ASSIGNMENT: If a line in the entries below contains "동기화를", copy it.

Stored data:
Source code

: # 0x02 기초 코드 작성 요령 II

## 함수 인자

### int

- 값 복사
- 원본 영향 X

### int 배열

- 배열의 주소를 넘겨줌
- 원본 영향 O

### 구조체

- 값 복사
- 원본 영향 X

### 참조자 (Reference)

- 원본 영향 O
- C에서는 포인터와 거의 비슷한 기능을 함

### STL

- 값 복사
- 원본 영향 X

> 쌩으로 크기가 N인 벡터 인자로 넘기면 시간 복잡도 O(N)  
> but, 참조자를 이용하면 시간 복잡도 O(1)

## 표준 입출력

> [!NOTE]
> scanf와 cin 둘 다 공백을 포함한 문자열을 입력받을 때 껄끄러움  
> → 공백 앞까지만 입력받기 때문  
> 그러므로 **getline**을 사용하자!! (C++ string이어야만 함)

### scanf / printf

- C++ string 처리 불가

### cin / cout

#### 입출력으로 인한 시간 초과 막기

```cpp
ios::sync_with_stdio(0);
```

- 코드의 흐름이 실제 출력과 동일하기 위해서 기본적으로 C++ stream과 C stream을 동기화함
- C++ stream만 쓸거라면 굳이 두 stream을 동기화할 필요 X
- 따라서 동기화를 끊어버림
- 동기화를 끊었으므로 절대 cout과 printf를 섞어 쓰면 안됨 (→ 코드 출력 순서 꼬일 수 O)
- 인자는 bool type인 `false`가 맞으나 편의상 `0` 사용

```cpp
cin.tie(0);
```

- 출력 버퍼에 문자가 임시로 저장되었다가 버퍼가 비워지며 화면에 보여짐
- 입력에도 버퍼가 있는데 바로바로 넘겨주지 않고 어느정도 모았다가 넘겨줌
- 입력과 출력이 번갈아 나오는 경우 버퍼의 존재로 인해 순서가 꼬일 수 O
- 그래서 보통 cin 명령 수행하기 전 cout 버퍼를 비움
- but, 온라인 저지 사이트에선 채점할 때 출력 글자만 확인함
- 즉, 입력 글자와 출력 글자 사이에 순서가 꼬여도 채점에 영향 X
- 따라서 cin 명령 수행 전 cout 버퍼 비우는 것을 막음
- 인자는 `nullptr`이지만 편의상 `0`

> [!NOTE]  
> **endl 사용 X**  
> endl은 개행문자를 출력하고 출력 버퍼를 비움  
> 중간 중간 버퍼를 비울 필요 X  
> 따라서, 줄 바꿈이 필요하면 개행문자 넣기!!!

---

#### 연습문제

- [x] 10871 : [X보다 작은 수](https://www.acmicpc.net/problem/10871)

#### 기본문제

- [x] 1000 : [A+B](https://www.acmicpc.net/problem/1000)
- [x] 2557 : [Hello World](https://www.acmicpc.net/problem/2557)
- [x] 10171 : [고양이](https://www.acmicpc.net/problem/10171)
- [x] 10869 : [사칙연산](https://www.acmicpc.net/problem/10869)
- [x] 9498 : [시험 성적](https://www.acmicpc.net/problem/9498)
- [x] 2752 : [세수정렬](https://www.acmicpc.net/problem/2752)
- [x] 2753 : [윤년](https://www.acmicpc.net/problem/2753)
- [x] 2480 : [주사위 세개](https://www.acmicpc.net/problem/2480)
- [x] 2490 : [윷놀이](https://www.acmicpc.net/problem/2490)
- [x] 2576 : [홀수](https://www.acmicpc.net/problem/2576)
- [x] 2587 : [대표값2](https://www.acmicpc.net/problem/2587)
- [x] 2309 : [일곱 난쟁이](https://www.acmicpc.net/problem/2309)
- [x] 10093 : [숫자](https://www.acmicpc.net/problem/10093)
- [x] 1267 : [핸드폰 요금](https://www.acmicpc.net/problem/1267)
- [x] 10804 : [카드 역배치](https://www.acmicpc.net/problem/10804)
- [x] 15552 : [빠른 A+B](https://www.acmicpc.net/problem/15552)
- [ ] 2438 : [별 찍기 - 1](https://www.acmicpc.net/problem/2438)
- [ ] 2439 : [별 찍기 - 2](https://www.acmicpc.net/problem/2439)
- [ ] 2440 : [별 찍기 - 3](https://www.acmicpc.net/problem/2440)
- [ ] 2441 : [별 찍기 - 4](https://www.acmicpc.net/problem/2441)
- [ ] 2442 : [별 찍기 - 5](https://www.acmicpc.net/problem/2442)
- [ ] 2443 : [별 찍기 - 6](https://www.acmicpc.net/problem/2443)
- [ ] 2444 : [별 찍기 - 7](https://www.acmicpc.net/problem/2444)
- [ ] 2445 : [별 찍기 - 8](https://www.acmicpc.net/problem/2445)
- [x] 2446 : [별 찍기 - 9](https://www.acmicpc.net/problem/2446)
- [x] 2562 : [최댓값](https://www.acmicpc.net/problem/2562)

SOLUTION TO THE PROBLEM:
- 따라서 동기화를 끊어버림
- 동기화를 끊었으므로 절대 cout과 printf를 섞어 쓰면 안됨 (→ 코드 출력 순서 꼬일 수 O)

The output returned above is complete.